If you do need your salespeople managed, consider outsourcing it. You should be able to find a surrogate sales manager by going online. Such a service should give you exactly what you need and are not getting currently—good analysis, a sales strategy and some sound people development. Most of the other things, like pricing and handling specific customers can be handled inside by someone else. If you do find a surrogate service, make certain the terms are right, you know exactly what you are paying for and check the references carefully.
Thinking Clearly About Sales
You do not need sales. You need the right sales in relation to your costs. Look closely at a number of factors here. Let’s begin with profitability. You need to know as best you can the actual profit in each sale. As elementary as that sounds, it is a point that needs to be made. Businesses in trouble often do not know exactly how profitable any sales may be. In a crisis situation, a sale is often made just because it is a sale. That is the business equivalent of running and gunning in basketball, for no other reason that to drive up the point total. When a run-and-gun offense is not fundamentally sound, it will generate points at the expense of taking good shots, while minimizing defense. If you run the floor with the right patterns you will get easy shots. If you just fire it up, the point total will go up but you will not win.
Better Not Bigger
Ben, a printing client of mine, was in a lather-panic to get some sales in. He imprudently agreed to a contract deal with a company that stole everything but his shorts.

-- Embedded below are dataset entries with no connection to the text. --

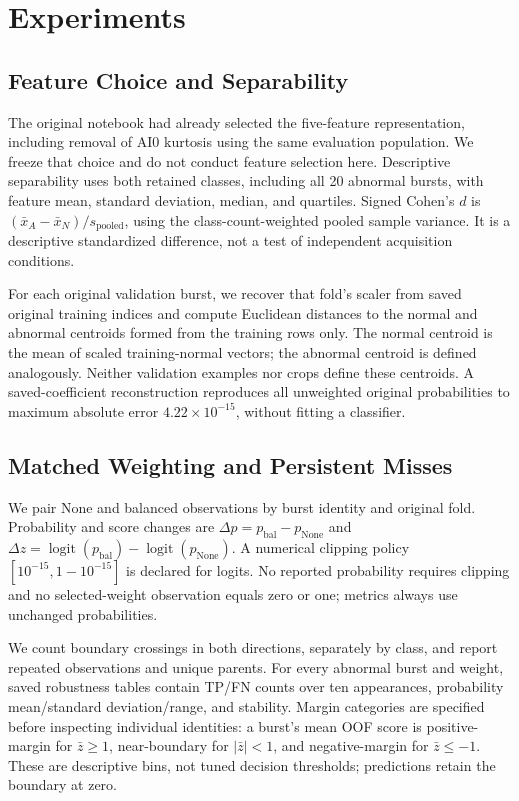 \documentclass[10pt,twocolumn,letterpaper]{article}
\begin{document}
\section{Experiments}
\subsection{Feature Choice and Separability}
The original notebook had already selected the five-feature representation, including removal of AI0 kurtosis using the same evaluation population. We freeze that choice and do not conduct feature selection here. Descriptive separability uses both retained classes, including all 20 abnormal bursts, with feature mean, standard deviation, median, and quartiles. Signed Cohen's $d$ is $(\bar{x}_A-\bar{x}_N)/s_{\mathrm{pooled}}$, using the class-count-weighted pooled sample variance. It is a descriptive standardized difference, not a test of independent acquisition conditions.

For each original validation burst, we recover that fold's scaler from saved original training indices and compute Euclidean distances to the normal and abnormal centroids formed from the training rows only. The normal centroid is the mean of scaled training-normal vectors; the abnormal centroid is defined analogously. Neither validation examples nor crops define these centroids. A saved-coefficient reconstruction reproduces all unweighted original probabilities to maximum absolute error $4.22\times10^{-15}$, without fitting a classifier.

\subsection{Matched Weighting and Persistent Misses}
We pair None and balanced observations by burst identity and original fold. Probability and score changes are $\Delta p=p_{\mathrm{bal}}-p_{\mathrm{None}}$ and $\Delta z=\operatorname{logit}(p_{\mathrm{bal}})-\operatorname{logit}(p_{\mathrm{None}})$. A numerical clipping policy $[10^{-15},1-10^{-15}]$ is declared for logits. No reported probability requires clipping and no selected-weight observation equals zero or one; metrics always use unchanged probabilities.

We count boundary crossings in both directions, separately by class, and report repeated observations and unique parents. For every abnormal burst and weight, saved robustness tables contain TP/FN counts over ten appearances, probability mean/standard deviation/range, and stability. Margin categories are specified before inspecting individual identities: a burst's mean OOF score is positive-margin for $\bar z\geq1$, near-boundary for $|\bar z|<1$, and negative-margin for $\bar z\leq-1$. These are descriptive bins, not tuned decision thresholds; predictions retain the boundary at zero.
\end{document}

Enticed by the hefty sale numbers in the contract he failed to think carefully as to how profitable the sales would be and whether he could deliver the goods (literally) on time to hold up his side of the deal.
But the deal was done and all his company’s efforts were poured in to meeting the contractual demands. And it all but killed him. Why? First, because the deal was not profitable enough given the procrustean tortures through which he had to put his company’s resources to produce the job. And second it meant pushing his loyal clientele to the back of the service bus, imperiling the very accounts that were keeping him in business.
Beware of any “major account” thinking at the expense of diversification. Having one monster account, for example, is often short-term ecstasy and long-term agony.
George entered in to an exclusive contract to do the printing for a well-known national company. For the first few years it was a bonanza. Soon, however, that beneficent client began chewing into George’s cashbox like an alligator. Each year the client bargained for price concessions. George’s costs rose while his financial volume headed downward.